The thick Hawaiian-looking man laughed uproariously in my face many times, reminding me how stupid and careless I am: I know nothing, I am not prepared, I am careless. I thought, yeah, that’s why you have a job, buddy. He urged me to go in a few days so he could organize it. I said nah, I am leaving today, can you swing it? So he made calls, threw some dusty gear together, and punched the mysterious numbers in a crappy calculator showing me a total of about $450. I said whatever. I’ll pay it. Just a few months ago in Cambodia, I passed on an air-conditioned room and suffered through a sweat-soaked night in the name of saving one dollar. I figured all the penny-pinching in the last six months justified throwing this kind of money.
I was dropped off on the side of a dusty road and started towards the first mountain pass. Over the next five days, I clambered up and down valleys of rocks blue, red, and grey. I waded through rushing streams of snowmelt and passed by ancient monasteries carved into rock.

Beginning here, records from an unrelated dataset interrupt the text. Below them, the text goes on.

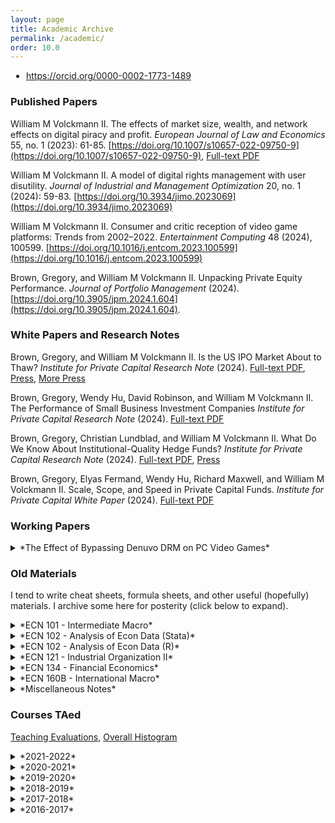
 ```yaml
---
layout: page
title: Academic Archive
permalink: /academic/
order: 10.0
---
```



<ul style="padding-left: 25px;">
  <li style="list-style-image: url(https://orcid.org/sites/default/files/images/orcid_16x16.png); padding-left: 0px;">
    <a href="https://orcid.org/0000-0002-1773-1489">https://orcid.org/0000-0002-1773-1489</a>
  </li>
</ul>


### Published Papers

William M Volckmann II. The effects of market size, wealth, and network effects on digital piracy and profit. *European Journal of Law and Economics* 55, no. 1 (2023): 61-85. [https://doi.org/10.1007/s10657-022-09750-9](https://doi.org/10.1007/s10657-022-09750-9), [Full-text PDF](https://rdcu.be/cUtWx)

William M Volckmann II. A model of digital rights management with user disutility. *Journal of Industrial and Management Optimization* 20, no. 1 (2024): 59-83. [https://doi.org/10.3934/jimo.2023069](https://doi.org/10.3934/jimo.2023069)

William M Volckmann II. Consumer and critic reception of video game platforms: Trends from 2002–2022. *Entertainment Computing* 48 (2024), 100599. [https://doi.org/10.1016/j.entcom.2023.100599](https://doi.org/10.1016/j.entcom.2023.100599)

Brown, Gregory, and William M Volckmann II. Unpacking Private Equity Performance. *Journal of Portfolio Management* (2024). [https://doi.org/10.3905/jpm.2024.1.604](https://doi.org/10.3905/jpm.2024.1.604). 


### White Papers and Research Notes

Brown, Gregory, and William M Volckmann II. Is the US IPO Market About to Thaw? *Institute for Private Capital Research Note* (2024). [Full-text PDF](https://uncipc.org/index.php/publication/is-the-u-s-ipo-market-about-to-thaw-ipc-research-notes/), [Press](https://www.economist.com/finance-and-economics/2024/01/18/wall-street-is-praying-firms-will-start-going-public-again), [More Press](https://www.wsj.com/articles/unusual-ipo-slump-makes-a-rebound-harder-to-predict-5ccb6d1d)

Brown, Gregory, Wendy Hu, David Robinson, and William M Volckmann II. The Performance of Small Business Investment Companies *Institute for Private Capital Research Note* (2024). [Full-text PDF](https://uncipc.org/index.php/publication/the-performance-of-small-business-investment-companies/)

Brown, Gregory, Christian Lundblad, and William M Volckmann II. What Do We Know About Institutional-Quality Hedge Funds? *Institute for Private Capital Research Note* (2024). [Full-text PDF](https://uncipc.org/index.php/publication/institutional-quality-hedge-funds/), [Press](https://www.institutionalinvestor.com/article/2d7om8w3w5brlcvefot1c/portfolio/everything-investors-know-about-hedge-funds-is-based-on-flawed-data)


Brown, Gregory, Elyas Fermand, Wendy Hu, Richard Maxwell, and William M Volckmann II. Scale, Scope, and Speed in Private Capital Funds. *Institute for Private Capital White Paper* (2024). [Full-text PDF](https://uncipc.org/index.php/publication/scale-scope-white-paper/)


### Working Papers
<details markdown=1><summary markdown="span">*The Effect of Bypassing Denuvo DRM on PC Video Games*</summary>

  > *Abstract.* In the personal computer video game market, a digital rights management (DRM) technology called Denuvo has been used since 2014 to restrict software usage to legitimate buyers, thereby preventing piracy. Sometimes Denuvo DRM is bypassed or "cracked", after which the video game can be pirated. I exploit the randomness with which Denuvo DRM is cracked to estimate the effect that Denuvo DRM survival time has on protecting revenue from piracy displacement. When Denuvo DRM is cracked very early on, piracy leads to an estimated 25 percent fall in total revenue on average relative to an uncracked counterfactual, but that effect is weaker the longer it takes for Denuvo DRM to be cracked. When Denuvo DRM survives for at least 12 weeks, piracy leads to nearly zero total revenue loss on average. The results suggest that Denuvo DRM does protect legitimate sales to an estimated mean of 19 percent of total revenue and median of 21 percent, but there is little justification to employ Denuvo DRM long-term (i.e. for more than three months), especially given that Denuvo DRM can have negative technical side effects and is generally disliked by users.

</details>


### Old Materials

I tend to write cheat sheets, formula sheets, and other useful (hopefully)
materials. I archive some here for posterity (click below to expand).

<details markdown=1><summary markdown="span">*ECN 101 - Intermediate Macro*</summary>
  - [Solow Growth Model](/academic/courses/materials/ecn101/solow.pdf)
</details>

<details markdown=1><summary markdown="span">*ECN 102 - Analysis of Econ Data (Stata)*</summary>
 - [Stata Sheet 01](/academic/courses/materials/ecn102/stata-01.pdf)
 - [Stata Sheet 02](/academic/courses/materials/ecn102/stata-02.pdf)
 - [Stata Sheet 03](/academic/courses/materials/ecn102/stata-03.pdf)
 - [Central Limit Theorem](/academic/courses/materials/ecn102/CLT.pdf)
 - [Confidence Intervals and Testing](/academic/courses/materials/ecn102/CI_htest_pvalue.pdf)
 - [Simple Regression](/academic/courses/materials/ecn102/simpleregressions.pdf)
 - [Log Functional Forms](/academic/courses/materials/ecn102/logfunctionalforms.pdf)
 - [Multiple Regression](/academic/courses/materials/ecn102/multipleregression.pdf)
 - [Marginal Effects](/academic/courses/materials/ecn102/marginaleffects.pdf)
 - [F-test](/academic/courses/materials/ecn102/ftest.pdf)
</details>

<details markdown=1><summary markdown="span">*ECN 102 - Analysis of Econ Data (R)*</summary>
 - [R Sheet 01](/academic/courses/materials/ecn102/Rsheet-01.pdf)
 - [R Sheet 02](/academic/courses/materials/ecn102/Rsheet-02.pdf)
 - [R Sheet 03](/academic/courses/materials/ecn102/Rsheet-03.pdf)
 - [R Sheet 04](/academic/courses/materials/ecn102/Rsheet-04.pdf)
 - [R Sheet 05](/academic/courses/materials/ecn102/Rsheet-05.pdf)
 - [Central Limit Theorem](/academic/courses/materials/ecn102/R-CLT.pdf)
 - [Confidence Intervals and Testing](/academic/courses/materials/ecn102/CI_htest_pvalue.pdf)
 - [Simple Regression](/academic/courses/materials/ecn102/R-simpleregressions.pdf)
 - [Log Functional Forms](/academic/courses/materials/ecn102/R-logfunctionalforms.pdf)
 - [Multiple Regression](/academic/courses/materials/ecn102/R-multipleregressions.pdf)
 - [F-tests](/academic/courses/materials/ecn102/R-ftest.pdf)
 - [OLS Assumption Tests](/academic/courses/materials/ecn102/R-OLStests.pdf)
 - [cats.csv](/academic/courses/materials/ecn102/cats.csv)
 - [wages.csv](/academic/courses/materials/ecn102/wages.csv)
 - [hcle.csv](/academic/courses/materials/ecn102/hcle.csv)
 - [sleep.csv](/academic/courses/materials/ecn102/sleep.csv)

When using interactive scripts, press *Shift + Enter* to proceed step-by-step; or
click on *Runtime -> Run all* to run the entire script. It will give a warning but I
can assure you that my R script will not steal your credit card information.
 - [Basic Graphics](https://colab.research.google.com/drive/1TkTdZ4FAGHhuL8acM3uNGhHQ95kvbd7e?usp=sharing)
 - [Two-Sample Tests](https://colab.research.google.com/drive/1p8SiTIS6PCAFTn7h3Rrz63b4Q2fguW1J?usp=sharing)
 - [Correlation and Simple Regression](https://colab.research.google.com/drive/1UOofb_0qcgF68enCL2bYtN7U3zfZbqPy?usp=sharing)
 - [Multiple Regression](https://colab.research.google.com/drive/105kjMxIhP0B-le4pDYBKfTIP43ByTxYN?usp=sharing)
 - [Joint Testing](https://colab.research.google.com/drive/17niELnclHU6QLx8c58KLpcOy5Ks9WWWM?usp=sharing)
 - [OLS Testing](https://colab.research.google.com/drive/1vglGVMTmW_FBXBvS_HAdulacAZVpsAYW?usp=sharing)
</details>

<details markdown=1><summary markdown="span">*ECN 121 - Industrial Organization II*</summary>
 - [Spatial Competition](/academic/courses/materials/ecn121/week02-ans.pdf)
 - [Price Discrimination, Nash Equilibria](/academic/courses/materials/ecn121/week03-ans.pdf)
 - [Collusion, Limit Pricing](/academic/courses/materials/ecn121/week04-ans.pdf)
 - [Cartels](/academic/courses/materials/ecn121/week05-ans.pdf)
 - [Horizontal Mergers and Welfare](/academic/courses/materials/ecn121/week06-ans.pdf)
 - [Vertical Mergers, Natural Monopoly](/academic/courses/materials/ecn121/week07-ans.pdf)
 - [Ramsey Pricing, Two-Part Tariff](/academic/courses/materials/ecn121/week08-ans.pdf)
 - [Permits and Lotteries, Externalities](/academic/courses/materials/ecn121/week10-ans.pdf)
 - [International Trade, Economic Theory of Regulation](/academic/courses/materials/ecn121/week11-ans.pdf)
</details>

<details markdown=1><summary markdown="span">*ECN 134 - Financial Economics*</summary>
 - [Present Value](/academic/courses/materials/ecn134/presentvalue.pdf)
 - [Rate of Return](/academic/courses/materials/ecn134/rateofreturn.pdf)
 - [Awkward Finance Jargon](/academic/courses/materials/ecn134/optionsjargon.pdf)
 - [Put-Call Parity and Portfolio Choice](/academic/courses/materials/ecn134/putcallchoice.pdf)
 - [Market Beta and CAPM](/academic/courses/materials/ecn134/capm.pdf)
 - [Modigliani-Miller Theorem](/academic/courses/materials/ecn134/mm.pdf)
</details>

<details markdown=1><summary markdown="span">*ECN 160B - International Macro*</summary>
 - [Warmup](/academic/courses/materials/ecn160B/week01-ans.pdf)
 - [Exchange Rates, Parity Conditions](/academic/courses/materials/ecn160B/week02-ans.pdf)
 - [LOOP and PPP](/academic/courses/materials/ecn160B/week03-ans.pdf)
 - [Long-Run Exchange Rate Theory](/academic/courses/materials/ecn160B/week04-ans.pdf)
 - [Open Economy National Accounting](/academic/courses/materials/ecn160B/week05-ans.pdf)
 - [External Wealth, Consumption Smoothing](/academic/courses/materials/ecn160B/week06-ans.pdf)
 - [Investment and Balance of Payments](/academic/courses/materials/ecn160B/week07-ans.pdf)
 - [IS-LM-FX Shocks](/academic/courses/materials/ecn160B/week08-ans.pdf)
 - [Costs of Fixing versus Floating](/academic/courses/materials/ecn160B/week09-ans.pdf)
 - [Foreign Reserves and Speculative Attacks](/academic/courses/materials/ecn160B/week10-ans.pdf)
 - [Self-Confirming Equilibria](/academic/courses/materials/ecn160B/week11-ans.pdf)
</details>

<details markdown=1><summary markdown="span">*Miscellaneous Notes*</summary>
 - [Basic Probability Cheat Sheet](/academic/courses/materials/misc/basicprobability.pdf)
 - [Basic Linear Regression with Matrices](/academic/courses/materials/misc/regressionmatrix.pdf)
 - [McCall Search Model of Unemployment](/academic/courses/materials/misc/mccall.pdf)
 - [Search Model of Unemployment with Endogenous Destruction](/academic/courses/materials/misc/endogenousdestruction.pdf)
 - [Mortensen-Pissarides Search Model of Unemployment](/academic/courses/materials/misc/mortensenpissarides.pdf)
 - [Permanent Income Hypothesis](/academic/courses/materials/misc/pih.pdf)
 - [Lucas Tree CAPM ](/academic/courses/materials/misc/lucastree.pdf)
 - [Lagos-Wright Monetary Search Model](/academic/courses/materials/misc/lagoswright.pdf)
 - [Geromichalos, Licari, Suarez-Lledo CAPM](/academic/courses/materials/misc/gls.pdf)
 - [Duffie et al Over-the-Counter Markets](/academic/courses/materials/misc/otc.pdf)
</details>


### Courses TAed

[Teaching Evaluations](/academic/courses/evals.pdf), [Overall Histogram](/academic/courses/evalhist.png)

<details markdown=1><summary markdown="span">*2021-2022*</summary>
  - [ECN 160B - International Macro (Spring 2022)](/academic/courses/2022Sp_ECN160B/)
  - [ECN 103 - Uncertainty & Information (Winter 2022)](/academic/courses/2022W_ECN103/)
  - [ECN 121B - Industrial Organization (Fall 2021)](/academic/courses/2021F_ECN121B/)
</details>

<details markdown=1><summary markdown="span">*2020-2021*</summary>
  - [ECN 103 - Uncertainty & Information (Spring 2021)](/academic/courses/2021Sp_ECN103/)
  - [ECN 106 - Decision Making (Winter 2021)](/academic/courses/2021W_ECN106/)
  - [ECN 121B - Industrial Organization (Fall 2020)](/academic/courses/2020F_ECN121B/)
</details>

<details markdown=1><summary markdown="span">*2019-2020*</summary>
  - [ECN 102 - Analysis of Econ Data (Summer 2020)](/academic/courses/2020Su_ECN102/)
  - [ECN 102 - Analysis of Econ Data (Spring 2020)](/academic/courses/2020Sp_ECN102/)
  - [ECN 160B - International Macro (Winter 2020)](/academic/courses/2020W_ECN160B/)
  - [ECN 1B - Principles of Macro (Fall 2019)](/academic/courses/2019F_ECN1B/)
</details>

<details markdown=1><summary markdown="span">*2018-2019*</summary>
  - [ECN 1B - Principles of Macro (Summer 2019)](/academic/courses/2019Su_ECN1B/)
  - [ECN 102 - Analysis of Econ Data (Spring 2019)](/academic/courses/2019Sp_ECN102/)
  - [ECN 122 - Game Theory (Winter 2019)](/academic/courses/2019W_ECN122/)
  - [ECN 102 - Analysis of Econ Data (Fall 2018)](/academic/courses/2018F_ECN102/)
</details>

<details markdown=1><summary markdown="span">*2017-2018*</summary>
  - [ECN 1B - Principles of Macro (Summer 2018)](/academic/courses/2018Su_ECN1B/)
  - [ECN 134 - Financial Economics (Spring 2018)](/academic/courses/2018Sp_ECN134/)
  - [ECN 102 - Analysis of Econ Data (Winter 2018)](/academic/courses/2018W_ECN102/)
  - [ECN 1B - Principles of Macro (Fall 2017)](/academic/courses/2017F_ECN1B/)
</details>

<details markdown=1><summary markdown="span">*2016-2017*</summary>
  - [ECN 1B - Principles of Macro (Summer 2017)](/academic/courses/2017Su_ECN1B/)
  - [ECN 1B - Principles of Macro (Spring 2017)](/academic/courses/2017Sp_ECN1B/)
  - [ECN 1B - Principles of Macro (Winter 2017)](/academic/courses/2017W_ECN1B/)
  - [ECN 101B - Intermediate Macro (Fall 2016)](/academic/courses/2016F_ECN101/)
</details>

Barely anyone else out there but a few locals in stone huts. Desolate. Bones of mountain sheep blended into the lifeless dust. Uninterrupted by internet signals. Constant attention on this right now: the boring, the spectacular, the painful. In and out of experience like air in my nose.

I met my guide in a little tent town and we hiked to base camp, a flat patch of earth four thousand feet beneath the peak. Another group arrived later, from France, with a dozen horses, guides, cooks, and a handful of spacious tents. Men loosened leather straps drawn tight around horseflesh and let their burdens drop to the earth.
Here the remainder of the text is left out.